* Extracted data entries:
'''

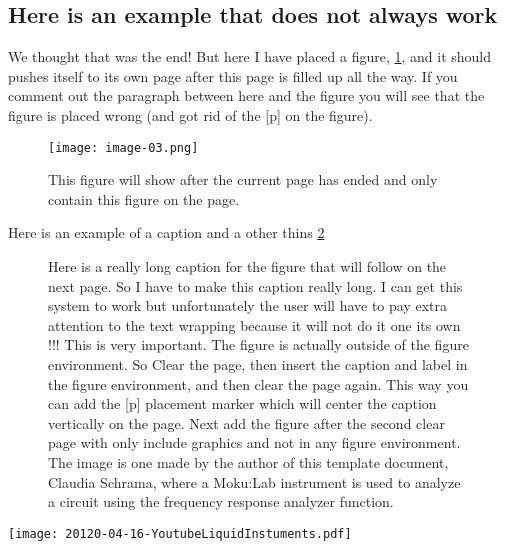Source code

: \subsection{Here is an example that does not always work} \label{sec-Important}
We thought that was the end! But here I have placed a figure, \ref{fig:hallo2}, and it should pushes itself to its own page after this page is filled up all the way. If you comment out the paragraph between here and the figure you will see that the figure is placed wrong (and got rid of the [p] on the figure).

\lipsum[1]

\begin{figure}[p]
	\centering
	\texttt{[image: image-03.png]}
	\caption{This figure will show after the current page has ended and only contain this figure on the page. \cite{cite-xkcd_2016}}
	\label{fig:hallo2}
\end{figure}

\lipsum[2]

\lipsum[3]

\lipsum[1]

Here is an example of a caption and a other thins \ref{fig:WayToBig}

\clearpage

\begin{figure}[p]
	\centering
	\caption{Here is a really long caption for the figure that will follow on the next page. So I have to make this caption really long. I can get this system to work but unfortunately the user will have to pay extra attention to the text wrapping because it will not do it one its own !!! This is very important. The figure is actually outside of the figure environment. So Clear the page, then insert the caption and label in the figure environment, and then clear the page again. This way you can add the [p] placement marker which will center the caption vertically on the page. Next add the figure after the second clear page with only include graphics and not in any figure environment. The image is one made by the author of this template document, Claudia Schrama, where a Moku:Lab instrument is used to analyze a circuit using the frequency response analyzer function. }
	\label{fig:WayToBig}
\end{figure}

\clearpage

\vspace*{\fill}
\begin{center}
	\texttt{[image: 20120-04-16-YoutubeLiquidInstuments.pdf]}
\end{center}
\vspace*{\fill}

\clearpage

'''

Repeat the records exactly but leave out the images.

* Result for this task:
Source code

: \subsection{Here is an example that does not always work} \label{sec-Important}
We thought that was the end! But here I have placed a figure, \ref{fig:hallo2}, and it should pushes itself to its own page after this page is filled up all the way. If you comment out the paragraph between here and the figure you will see that the figure is placed wrong (and got rid of the [p] on the figure).

\lipsum[1]

\begin{figure}[p]
	\centering
	\texttt{[image: image-03.png]}
	\caption{This figure will show after the current page has ended and only contain this figure on the page. \cite{cite-xkcd_2016}}
	\label{fig:hallo2}
\end{figure}

\lipsum[2]

\lipsum[3]

\lipsum[1]

Here is an example of a caption and a other thins \ref{fig:WayToBig}

\clearpage

\begin{figure}[p]
	\centering
	\caption{Here is a really long caption for the figure that will follow on the next page. So I have to make this caption really long. I can get this system to work but unfortunately the user will have to pay extra attention to the text wrapping because it will not do it one its own !!! This is very important. The figure is actually outside of the figure environment. So Clear the page, then insert the caption and label in the figure environment, and then clear the page again. This way you can add the [p] placement marker which will center the caption vertically on the page. Next add the figure after the second clear page with only include graphics and not in any figure environment. The image is one made by the author of this template document, Claudia Schrama, where a Moku:Lab instrument is used to analyze a circuit using the frequency response analyzer function. }
	\label{fig:WayToBig}
\end{figure}

\clearpage

\vspace*{\fill}
\begin{center}
	\texttt{[image: 20120-04-16-YoutubeLiquidInstuments.pdf]}
\end{center}
\vspace*{\fill}

\clearpage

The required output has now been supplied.